How much coverage do you get at that price?


----------



## WRXSTi0487 (Dec 19, 2016)

Where did they have these? I tried looking when I was down there and nobody seemed to know what I was talking about, I looked on the gift card racks and couldnt find anything.


----------



## WhyMe (Apr 21, 2013)

The date on the post is 10/2016. Old.
Whyme


----------



## WRXSTi0487 (Dec 19, 2016)

I was aware just trying to get information as they may restock if they carried them.


----------



## axman (May 11, 2011)

Just got boat insurance from BoatUS and cut premium in half from 1200 from progressive to 667. Already had Seatow that runs out in June was told to call back then and get towing service for 48 bucks.


----------



## Longbow (Jan 3, 2016)

sea tow went up again 179.00 now


----------



## Realtor (Oct 1, 2007)

my renewal is on my desk, I'll open it tomorrow....


----------



## OHenry (Apr 28, 2011)

I've had it for 12 years and used it once. Nine miles out.


----------



## Hangout (Sep 28, 2007)

Realtor said:


> my renewal is on my desk, I'll open it tomorrow....

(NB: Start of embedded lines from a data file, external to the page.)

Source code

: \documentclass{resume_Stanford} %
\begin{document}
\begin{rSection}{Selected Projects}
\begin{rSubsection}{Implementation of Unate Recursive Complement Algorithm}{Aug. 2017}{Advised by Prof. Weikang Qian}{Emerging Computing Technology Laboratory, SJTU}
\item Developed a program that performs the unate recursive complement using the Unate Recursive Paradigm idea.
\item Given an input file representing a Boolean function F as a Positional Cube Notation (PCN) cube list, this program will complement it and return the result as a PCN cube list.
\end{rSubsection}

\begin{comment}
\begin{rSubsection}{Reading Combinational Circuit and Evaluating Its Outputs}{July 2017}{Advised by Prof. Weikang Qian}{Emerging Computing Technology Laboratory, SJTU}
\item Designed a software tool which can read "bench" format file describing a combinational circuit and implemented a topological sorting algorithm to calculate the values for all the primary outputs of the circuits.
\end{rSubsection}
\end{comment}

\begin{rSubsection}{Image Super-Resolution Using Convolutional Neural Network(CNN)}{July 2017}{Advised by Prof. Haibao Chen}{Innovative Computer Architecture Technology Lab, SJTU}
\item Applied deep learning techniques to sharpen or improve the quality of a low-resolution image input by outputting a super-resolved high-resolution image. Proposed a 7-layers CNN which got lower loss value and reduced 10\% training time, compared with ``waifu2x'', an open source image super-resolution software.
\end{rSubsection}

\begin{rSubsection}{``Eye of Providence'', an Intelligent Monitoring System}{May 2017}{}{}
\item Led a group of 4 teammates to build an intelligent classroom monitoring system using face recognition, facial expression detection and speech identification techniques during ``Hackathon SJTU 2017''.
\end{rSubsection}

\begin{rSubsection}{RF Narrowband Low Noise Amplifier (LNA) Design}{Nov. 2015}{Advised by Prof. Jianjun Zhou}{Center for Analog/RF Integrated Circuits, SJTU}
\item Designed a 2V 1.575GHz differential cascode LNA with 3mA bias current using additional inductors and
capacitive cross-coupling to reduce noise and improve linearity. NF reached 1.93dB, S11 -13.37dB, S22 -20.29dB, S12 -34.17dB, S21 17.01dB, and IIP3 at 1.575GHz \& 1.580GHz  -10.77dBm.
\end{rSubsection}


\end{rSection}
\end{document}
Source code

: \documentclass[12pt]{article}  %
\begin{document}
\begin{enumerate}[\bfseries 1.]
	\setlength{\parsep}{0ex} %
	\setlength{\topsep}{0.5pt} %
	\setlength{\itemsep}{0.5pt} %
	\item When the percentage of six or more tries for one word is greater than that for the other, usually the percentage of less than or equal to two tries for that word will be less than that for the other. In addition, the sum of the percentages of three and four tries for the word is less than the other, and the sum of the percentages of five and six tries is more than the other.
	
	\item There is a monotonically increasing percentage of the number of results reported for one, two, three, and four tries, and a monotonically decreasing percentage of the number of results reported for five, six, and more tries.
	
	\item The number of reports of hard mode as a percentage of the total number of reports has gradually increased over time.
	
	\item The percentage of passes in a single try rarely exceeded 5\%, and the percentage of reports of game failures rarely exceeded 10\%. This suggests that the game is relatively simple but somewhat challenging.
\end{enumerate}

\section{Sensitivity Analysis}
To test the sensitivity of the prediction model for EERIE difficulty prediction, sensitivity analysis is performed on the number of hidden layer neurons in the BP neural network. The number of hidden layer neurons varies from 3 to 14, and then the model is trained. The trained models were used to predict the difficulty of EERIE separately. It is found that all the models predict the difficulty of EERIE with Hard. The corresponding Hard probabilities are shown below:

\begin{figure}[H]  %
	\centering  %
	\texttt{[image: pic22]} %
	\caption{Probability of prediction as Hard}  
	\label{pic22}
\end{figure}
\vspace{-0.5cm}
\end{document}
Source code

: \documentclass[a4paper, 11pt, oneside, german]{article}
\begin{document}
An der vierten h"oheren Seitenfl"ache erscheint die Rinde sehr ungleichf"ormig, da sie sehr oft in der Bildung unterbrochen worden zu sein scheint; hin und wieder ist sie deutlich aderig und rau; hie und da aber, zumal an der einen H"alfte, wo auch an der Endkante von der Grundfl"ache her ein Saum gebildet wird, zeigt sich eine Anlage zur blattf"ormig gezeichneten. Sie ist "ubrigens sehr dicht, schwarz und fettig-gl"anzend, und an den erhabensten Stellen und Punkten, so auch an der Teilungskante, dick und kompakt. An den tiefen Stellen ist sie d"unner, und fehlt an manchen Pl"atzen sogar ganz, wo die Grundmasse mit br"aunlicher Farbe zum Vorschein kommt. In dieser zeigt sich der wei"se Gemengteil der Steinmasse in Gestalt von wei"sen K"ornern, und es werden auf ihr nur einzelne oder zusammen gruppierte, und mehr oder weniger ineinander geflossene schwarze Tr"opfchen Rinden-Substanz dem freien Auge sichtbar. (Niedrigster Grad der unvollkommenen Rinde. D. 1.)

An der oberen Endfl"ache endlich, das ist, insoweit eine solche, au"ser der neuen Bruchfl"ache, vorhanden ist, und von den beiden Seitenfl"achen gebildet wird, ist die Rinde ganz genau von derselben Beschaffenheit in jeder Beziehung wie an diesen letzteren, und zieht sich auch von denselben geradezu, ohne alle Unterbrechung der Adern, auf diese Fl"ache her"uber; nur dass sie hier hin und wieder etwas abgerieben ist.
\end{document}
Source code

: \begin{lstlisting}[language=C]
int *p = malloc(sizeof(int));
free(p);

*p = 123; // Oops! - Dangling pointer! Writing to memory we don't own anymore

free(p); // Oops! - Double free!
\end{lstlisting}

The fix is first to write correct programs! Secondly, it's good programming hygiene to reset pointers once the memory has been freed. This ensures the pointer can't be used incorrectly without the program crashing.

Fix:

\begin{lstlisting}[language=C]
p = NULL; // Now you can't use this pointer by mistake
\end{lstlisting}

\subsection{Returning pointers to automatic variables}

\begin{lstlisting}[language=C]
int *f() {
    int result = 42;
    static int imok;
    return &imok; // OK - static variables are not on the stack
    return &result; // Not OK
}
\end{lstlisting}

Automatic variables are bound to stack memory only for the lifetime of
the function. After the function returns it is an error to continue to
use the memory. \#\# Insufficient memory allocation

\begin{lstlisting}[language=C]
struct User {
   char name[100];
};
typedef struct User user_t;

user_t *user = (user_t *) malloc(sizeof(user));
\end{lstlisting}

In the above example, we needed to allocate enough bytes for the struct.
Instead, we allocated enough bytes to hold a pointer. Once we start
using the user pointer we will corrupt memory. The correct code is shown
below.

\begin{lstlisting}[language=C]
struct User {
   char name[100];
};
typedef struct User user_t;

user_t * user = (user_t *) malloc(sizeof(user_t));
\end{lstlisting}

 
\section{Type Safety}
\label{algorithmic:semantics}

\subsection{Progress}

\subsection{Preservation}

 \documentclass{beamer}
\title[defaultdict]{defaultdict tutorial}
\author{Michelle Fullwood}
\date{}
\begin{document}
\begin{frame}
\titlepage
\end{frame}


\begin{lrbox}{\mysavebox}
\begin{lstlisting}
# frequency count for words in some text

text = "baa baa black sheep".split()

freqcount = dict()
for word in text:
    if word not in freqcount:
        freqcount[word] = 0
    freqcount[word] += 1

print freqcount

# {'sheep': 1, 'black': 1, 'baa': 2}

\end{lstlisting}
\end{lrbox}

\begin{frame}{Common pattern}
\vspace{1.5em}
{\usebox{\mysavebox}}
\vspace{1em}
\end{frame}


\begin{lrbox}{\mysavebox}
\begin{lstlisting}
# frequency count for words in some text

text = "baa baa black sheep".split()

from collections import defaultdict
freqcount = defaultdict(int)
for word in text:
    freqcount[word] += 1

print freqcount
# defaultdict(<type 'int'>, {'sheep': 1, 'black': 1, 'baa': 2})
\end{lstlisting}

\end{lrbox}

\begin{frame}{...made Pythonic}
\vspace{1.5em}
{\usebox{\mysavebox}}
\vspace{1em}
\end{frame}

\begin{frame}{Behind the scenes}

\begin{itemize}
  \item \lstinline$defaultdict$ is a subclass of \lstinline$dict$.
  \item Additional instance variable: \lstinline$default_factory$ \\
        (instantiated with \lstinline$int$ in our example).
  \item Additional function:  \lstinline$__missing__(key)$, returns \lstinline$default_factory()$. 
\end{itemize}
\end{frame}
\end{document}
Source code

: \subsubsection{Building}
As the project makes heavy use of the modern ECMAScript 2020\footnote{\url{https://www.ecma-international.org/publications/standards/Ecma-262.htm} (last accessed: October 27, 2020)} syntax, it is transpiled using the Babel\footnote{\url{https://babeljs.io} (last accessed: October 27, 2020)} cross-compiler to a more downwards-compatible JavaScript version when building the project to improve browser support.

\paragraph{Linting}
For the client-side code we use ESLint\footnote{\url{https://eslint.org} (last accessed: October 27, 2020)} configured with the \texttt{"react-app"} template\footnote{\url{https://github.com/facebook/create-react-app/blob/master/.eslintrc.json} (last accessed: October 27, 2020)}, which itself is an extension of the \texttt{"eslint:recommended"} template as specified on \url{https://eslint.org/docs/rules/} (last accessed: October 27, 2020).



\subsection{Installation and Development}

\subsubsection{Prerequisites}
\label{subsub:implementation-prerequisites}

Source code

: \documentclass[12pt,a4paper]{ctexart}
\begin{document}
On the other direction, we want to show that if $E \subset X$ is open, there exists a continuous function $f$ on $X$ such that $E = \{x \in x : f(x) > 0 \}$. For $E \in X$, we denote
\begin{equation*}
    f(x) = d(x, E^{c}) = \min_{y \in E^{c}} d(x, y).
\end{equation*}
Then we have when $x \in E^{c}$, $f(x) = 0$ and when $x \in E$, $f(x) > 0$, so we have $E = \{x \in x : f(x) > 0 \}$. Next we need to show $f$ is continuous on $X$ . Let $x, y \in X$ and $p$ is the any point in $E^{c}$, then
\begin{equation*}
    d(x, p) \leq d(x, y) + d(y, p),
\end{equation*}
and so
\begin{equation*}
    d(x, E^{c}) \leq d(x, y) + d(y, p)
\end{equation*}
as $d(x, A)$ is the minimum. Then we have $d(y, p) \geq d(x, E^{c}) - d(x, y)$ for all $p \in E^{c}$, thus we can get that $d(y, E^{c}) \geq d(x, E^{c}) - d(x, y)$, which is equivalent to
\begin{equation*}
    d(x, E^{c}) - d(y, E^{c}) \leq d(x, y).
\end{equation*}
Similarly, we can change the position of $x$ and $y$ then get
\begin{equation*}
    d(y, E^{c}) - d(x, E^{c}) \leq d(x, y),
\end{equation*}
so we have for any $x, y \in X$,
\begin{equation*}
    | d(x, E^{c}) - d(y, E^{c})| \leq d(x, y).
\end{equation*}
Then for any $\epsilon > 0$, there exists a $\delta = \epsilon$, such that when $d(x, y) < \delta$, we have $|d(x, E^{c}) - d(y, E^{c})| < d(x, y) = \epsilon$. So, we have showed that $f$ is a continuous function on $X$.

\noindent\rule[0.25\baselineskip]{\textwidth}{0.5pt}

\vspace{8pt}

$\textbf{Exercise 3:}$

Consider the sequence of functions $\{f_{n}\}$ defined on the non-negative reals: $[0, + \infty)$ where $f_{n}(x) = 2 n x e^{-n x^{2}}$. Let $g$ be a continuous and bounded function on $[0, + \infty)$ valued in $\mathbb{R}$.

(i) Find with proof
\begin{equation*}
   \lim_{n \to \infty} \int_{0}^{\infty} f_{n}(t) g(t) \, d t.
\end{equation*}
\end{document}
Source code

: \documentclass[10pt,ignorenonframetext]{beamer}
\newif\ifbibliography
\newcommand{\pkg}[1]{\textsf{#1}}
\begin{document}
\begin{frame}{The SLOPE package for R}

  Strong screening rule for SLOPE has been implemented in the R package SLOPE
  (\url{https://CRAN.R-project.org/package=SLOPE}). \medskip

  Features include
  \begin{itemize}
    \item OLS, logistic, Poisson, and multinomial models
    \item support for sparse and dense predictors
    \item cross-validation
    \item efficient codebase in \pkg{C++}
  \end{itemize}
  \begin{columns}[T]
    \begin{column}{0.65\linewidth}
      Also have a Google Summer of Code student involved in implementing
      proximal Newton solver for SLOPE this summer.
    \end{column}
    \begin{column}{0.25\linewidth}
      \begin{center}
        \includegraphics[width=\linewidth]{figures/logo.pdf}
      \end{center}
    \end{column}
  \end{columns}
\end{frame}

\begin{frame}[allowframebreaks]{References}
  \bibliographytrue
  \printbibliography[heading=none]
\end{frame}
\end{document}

They were offering $50 off at the Wharf boat show yesterday.


----------



## Longbow (Jan 3, 2016)

Cool headed that way sunday thanks


----------



## Longbow (Jan 3, 2016)

Watch sea tow friday pull a bay boat off the beach on the island in that wind down by the fort


----------



## Mark Collins (Dec 27, 2012)

Longbow said:


> sea tow went up again 179.00 now


Just got my renewal in the mail 193.00 gold with trailer !


----------



## JoeyWelch (Sep 25, 2009)

Worth every dime!
http://www.pensacolafishingforum.com/f21/almost-home-758209/


----------